I'm an experienced seamstress who recently started knitting. After countless hours of fitting woven garments, it's a bit of an understatement to say that fitting a knitted sweater is giving me a lot of anxiety. The reason for this is that I have very forward set shoulders. This causes the shoulder seam to run towards the back. In extreme cases, the shoulder back not quite wide enough and there is too much fabric across the front.
Here is a threadbare RTW T-shirt. You can see the diagonal creases along the back caused by my shoulder pulling it forward. I have identical T-shirts that I wear less often that don't fit this well.
In flat patterns, the simple adjustment is to redraw the shoulder seam by removing a piece from the front and giving it to the back. The front shoulder ends up with a steeper slope, while the front has a flatter slope. The sleeve cap is also shifted to the front. This usually makes it impossible for vertical repeats to match at the shoulder seams.
Here's a woven shirt I made with a forward shoulder adjustment. The shoulder seam runs along the top of my shoulders. Sadly, those vertical stripes don't match.
When it comes to RTW, the shoulder seam often fits worse on knitted garments than it does with woven garments.
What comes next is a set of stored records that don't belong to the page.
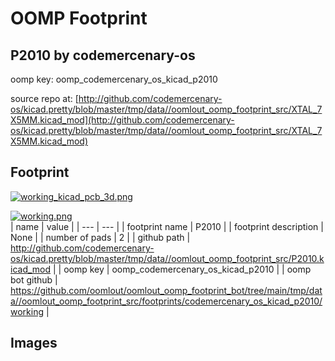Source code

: # OOMP Footprint  
## P2010  by codemercenary-os  
  
oomp key: oomp_codemercenary_os_kicad_p2010  
  
source repo at: [http://github.com/codemercenary-os/kicad.pretty/blob/master/tmp/data//oomlout_oomp_footprint_src/XTAL_7X5MM.kicad_mod](http://github.com/codemercenary-os/kicad.pretty/blob/master/tmp/data//oomlout_oomp_footprint_src/XTAL_7X5MM.kicad_mod)  
## Footprint  
  
[![working_kicad_pcb_3d.png](working_kicad_pcb_3d_600.png)](working_kicad_pcb_3d.png)  
  
[![working.png](working_600.png)](working.png)  
| name | value | 
| --- | --- | 
| footprint name | P2010 | 
| footprint description | None | 
| number of pads | 2 | 
| github path | http://github.com/codemercenary-os/kicad.pretty/blob/master/tmp/data//oomlout_oomp_footprint_src/P2010.kicad_mod | 
| oomp key | oomp_codemercenary_os_kicad_p2010 | 
| oomp bot github | https://github.com/oomlout/oomlout_oomp_footprint_bot/tree/main/tmp/data//oomlout_oomp_footprint_src/footprints/codemercenary_os_kicad_p2010/working | 
## Images  
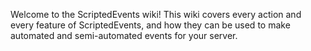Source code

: Welcome to the ScriptedEvents wiki! This wiki covers every action and every feature of ScriptedEvents, and how they can be used to make automated and semi-automated events for your server.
Here is a Croft & Barrow sweater that fits all kinds of wrong in the shoulder area. It doesn't help that the shoulder seam sits too far back even at the base of the neck.
I've looked at quite a lot of information regarding fitting knitted sweaters, but I can't find anyone discussing this type of adjustment. Would I go about this the same way I would with a woven fabric? Are there any sort of issues I should be aware of?